1984 yılından itibaren, kambiyo rejimi büyük ölçüde libe-ralleştirilmiştir.
Türk Parasının Kıymetini Koruma hakkında çıkarılan kararlar ve bunlara
ilişkin tebliğlerle, döviz rejimine geniş ölçüde serbesti getirilmiş,
bu suretle Türk parasının konvertibiliteye geçmesi için gerekli
olan yasal çerçeve, 11 Ağustos 1989 tarihinde yürürlüğe giren "Türk
Parasının Kıymetini Koruma Hakkında 32 Sayılı Karar" ile büyük ölçüde
oluşturulmuştur. 9 Temmuz 1992 tarihinden itibaren ise Türk Lirası
serbest bölgelerde "döviz" olarak kabul edilmekte ve buralardaki
her türlü ödeme, döviz karşılığı Türk Lirası üzerinden yapılabilmektedir.

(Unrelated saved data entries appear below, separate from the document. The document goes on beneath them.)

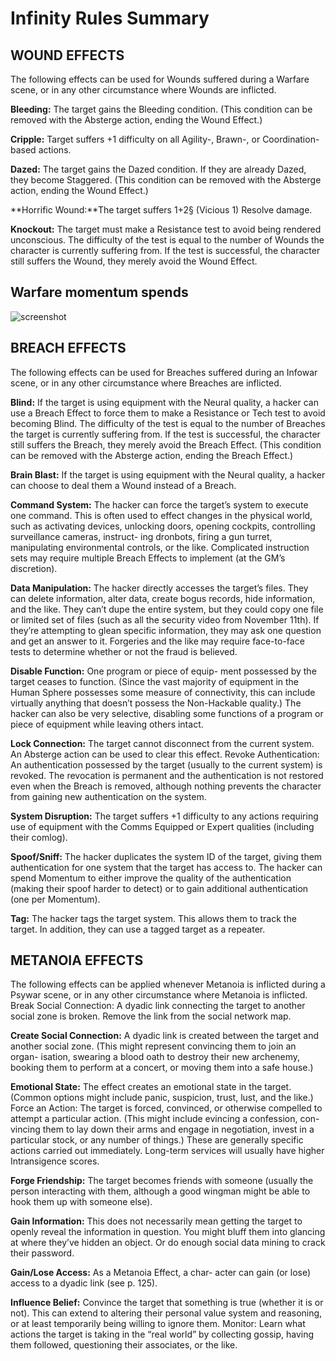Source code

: # Infinity Rules Summary

## WOUND EFFECTS

The following effects can be used for Wounds suffered during a Warfare scene, or in any other circumstance where Wounds are inflicted.

**Bleeding:** The target gains the Bleeding condition. (This condition can be removed with the Absterge action, ending the Wound Effect.)

**Cripple:** Target suffers +1 difficulty on all Agility-, Brawn-, or Coordination-based actions.

**Dazed:** The target gains the Dazed condition. If they are already Dazed, they become Staggered. (This condition can be removed with the Absterge action, ending the Wound Effect.)

**Horrific Wound:**The target suffers 1+2§ (Vicious 1) Resolve damage.

**Knockout:** The target must make a Resistance test to avoid being rendered unconscious. The difficulty of the test is equal to the number of Wounds the character is currently suffering from. If the test is successful, the character still suffers the Wound, they merely avoid the Wound Effect.

## Warfare momentum spends

![screenshot](https://user-images.githubusercontent.com/38347168/168158112-4c09df37-1fb1-4bb5-b1f7-1dac946255b1.png)

## BREACH EFFECTS

The following effects can be used for Breaches suffered during an Infowar scene, or in any other circumstance where Breaches are inflicted.

**Blind:** If the target is using equipment with the Neural quality, a hacker can use a Breach Effect to force them to make a Resistance or Tech test to avoid becoming Blind. The difficulty of the test is equal to the number of Breaches the target is currently suffering from. If the test is successful, the character still suffers the Breach, they merely avoid the Breach Effect. (This condition can be removed with the Absterge action, ending the Breach Effect.)

**Brain Blast:** If the target is using equipment with the Neural quality, a hacker can choose to deal them a Wound instead of a Breach.

**Command System:** The hacker can force the target’s system to execute one command. This is often used to effect changes in the physical world, such as activating devices, unlocking doors, opening cockpits, controlling surveillance cameras, instruct- ing dronbots, firing a gun turret, manipulating environmental controls, or the like. Complicated instruction sets may require multiple Breach Effects to implement (at the GM’s discretion).

**Data Manipulation:** The hacker directly accesses the target’s files. They can delete information, alter data, create bogus records, hide information, and the like. They can’t dupe the entire system, but they could copy one file or limited set of files (such as all the security video from November 11th). If they’re attempting to glean specific information, they may ask one question and get an answer to it. Forgeries and the like may require face-to-face tests to determine whether or not the fraud
is believed.

**Disable Function:** One program or piece of equip- ment possessed by the target ceases to function. (Since the vast majority of equipment in the Human Sphere possesses some measure of connectivity, this can include virtually anything that doesn’t possess the Non-Hackable quality.) The hacker can also be very selective, disabling some functions
of a program or piece of equipment while leaving others intact.

**Lock Connection:** The target cannot disconnect from the current system. An Absterge action can be used to clear this effect.
Revoke Authentication: An authentication possessed by the target (usually to the current system) is revoked. The revocation is permanent and the authentication is not restored even when the Breach is removed, although nothing prevents the character from gaining new authentication on the system.

**System Disruption:** The target suffers +1 difficulty to any actions requiring use of equipment with the Comms Equipped or Expert qualities (including their comlog).

**Spoof/Sniff:** The hacker duplicates the system ID
of the target, giving them authentication for one system that the target has access to. The hacker can spend Momentum to either improve the quality of the authentication (making their spoof harder to detect) or to gain additional authentication (one per Momentum).

**Tag:** The hacker tags the target system. This allows them to track the target. In addition, they can use a tagged target as a repeater.

## METANOIA EFFECTS

The following effects can be applied whenever Metanoia is inflicted during a Psywar scene, or in any other circumstance where Metanoia is inflicted.
Break Social Connection: A dyadic link connecting the target to another social zone is broken. Remove the link from the social network map.

**Create Social Connection:** A dyadic link is created between the target and another social zone. (This might represent convincing them to join an organ- isation, swearing a blood oath to destroy their new archenemy, booking them to perform at a concert, or moving them into a safe house.)

**Emotional State:** The effect creates an emotional state in the target. (Common options might include panic, suspicion, trust, lust, and the like.)
Force an Action: The target is forced, convinced, or otherwise compelled to attempt a particular action. (This might include evincing a confession, con- vincing them to lay down their arms and engage in negotiation, invest in a particular stock, or any number of things.) These are generally specific actions carried out immediately. Long-term services will usually have higher Intransigence scores.

**Forge Friendship:** The target becomes friends with someone (usually the person interacting with them, although a good wingman might be able to hook them up with someone else).

**Gain Information:** This does not necessarily mean getting the target to openly reveal the information in question. You might bluff them into glancing at where they’ve hidden an object. Or do enough social data mining to crack their password.

**Gain/Lose Access:** As a Metanoia Effect, a char- acter can gain (or lose) access to a dyadic link (see p. 125).

**Influence Belief:** Convince the target that something is true (whether it is or not). This can extend to altering their personal value system and reasoning, or at least temporarily being willing to ignore them.
Monitor: Learn what actions the target is taking in the “real world” by collecting gossip, having them followed, questioning their associates, or the like.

Türkiye'de yürürlükte olan döviz rejiminin esasları ve getirdiği
yenilikler ana başlıklar altında şu şekilde özetlenebilir:
Türkiye'de yerleşik kişilerin yurtdışına döviz üzerinden garanti ve kefalet vermeleri serbest hale getirilmiştir.
İhracatı teşvik eden yeni politikalar sonucunda sanayiciler, daha fazla dış piyasalara yönelmeye başlamışlardır. Dış pazarlara yönelik üretim yapma, özellikle sanayide kapasite kullanımını artırmış, tesislerin ölçeklerini genişletmelerine yol açmış ve yeni yatırımlara gitmelerine sebep olmuştur. Böylece, maliyetler aşağı çekilerek, Türk ekonomisinin dünya pazarlarındaki rekabet gücü artırılmıştır.
İhracat ile birlikte kalite yükselmiş, ambalajlar iyileşmiş, teknoloji gelişmiş ve modern işletmecilik kuralları uygulanmaya başlanmıştır. Dış pazarlar yakından izlemeye alınmış, uluslararası finansman kuruluşlarıyla ilişkiler artırılmış, ülkeye yeni pazarlama yöntem ve teknikleri getirilmiştir.
1980 sonrasında, kamu sektörü alt yapı, konut, eğitim, haberleşme ve ulaştırma alanlarında yatırımlarını yoğunlaştırmıştır. Özel sektör ise konut, imalat, ulaştırma, tarım ve turizm sektörlerindeki yatırımlara ağırlık vermiştir.
1996-2000 yılları arasında uygulanan Yedinci Beş Yıllık Kalkınma Planı döneminde kamu hizmetlerinin daha çok eğitim, sağlık ve sosyal güvenlik alanlarında yoğunlaştırılması kabul edilmiştir. özelleştirme ise kamu kesimini daraltmanın ve asli görevlerine döndürmenin aracı olarak görülmüştür. Ayrıca özel sektör faaliyetlerinin desteklenmesi ve piyasalara müdahalenin sınırlı tutulması hedeflenmiştir.